--- START ---

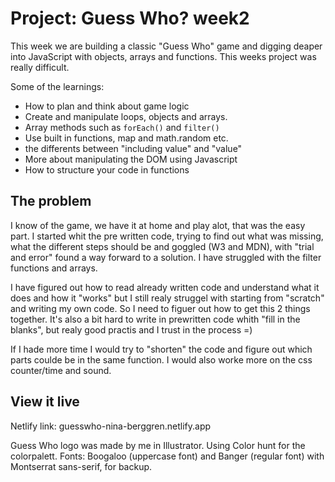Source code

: # Project: Guess Who? week2

This week we are building a classic "Guess Who" game and digging deaper into JavaScript 
with objects, arrays and functions. This weeks project was really difficult.

Some of the learnings:

- How to plan and think about game logic
- Create and manipulate loops, objects and arrays.
- Array methods such as `forEach()` and `filter()`
- Use built in functions, map and math.random etc.
- the differents between "including value" and "value"
- More about manipulating the DOM using Javascript
- How to structure your code in functions


## The problem

I know of the game, we have it at home and play alot, that was the easy part. I started whit the pre written code, trying to find out what was missing, what the different steps should be and goggled (W3 and MDN), with "trial and error" found a way forward to a solution. I have struggled with the filter functions and arrays. 

I have figured out how to read already written code and understand what it does and how it "works" but I still realy struggel with starting from "scratch" and writing my own code. So I need to figuer out how to get this 
2 things together. It's also a bit hard to write in prewritten code whith "fill in the blanks", but realy good practis and I trust in the process =)

If I hade more time I would try to "shorten" the code and figure out which parts coulde be in the same function.
I would also worke more on the css counter/time and sound.

## View it live

Netlify link: guesswho-nina-berggren.netlify.app

Guess Who logo was made by me in Illustrator.
Using Color hunt for the colorpalett.
Fonts: Boogaloo (uppercase font) and Banger (regular font) with Montserrat sans-serif, for backup.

--- END ---

Task to carry out
Write out the material above again, word for word, minus its pictures.

Response area
Source code

: # Project: Guess Who? week2

This week we are building a classic "Guess Who" game and digging deaper into JavaScript 
with objects, arrays and functions. This weeks project was really difficult.

Some of the learnings:

- How to plan and think about game logic
- Create and manipulate loops, objects and arrays.
- Array methods such as `forEach()` and `filter()`
- Use built in functions, map and math.random etc.
- the differents between "including value" and "value"
- More about manipulating the DOM using Javascript
- How to structure your code in functions


## The problem

I know of the game, we have it at home and play alot, that was the easy part. I started whit the pre written code, trying to find out what was missing, what the different steps should be and goggled (W3 and MDN), with "trial and error" found a way forward to a solution. I have struggled with the filter functions and arrays. 

I have figured out how to read already written code and understand what it does and how it "works" but I still realy struggel with starting from "scratch" and writing my own code. So I need to figuer out how to get this 
2 things together. It's also a bit hard to write in prewritten code whith "fill in the blanks", but realy good practis and I trust in the process =)

If I hade more time I would try to "shorten" the code and figure out which parts coulde be in the same function.
I would also worke more on the css counter/time and sound.

## View it live

Netlify link: guesswho-nina-berggren.netlify.app

Guess Who logo was made by me in Illustrator.
Using Color hunt for the colorpalett.
Fonts: Boogaloo (uppercase font) and Banger (regular font) with Montserrat sans-serif, for backup.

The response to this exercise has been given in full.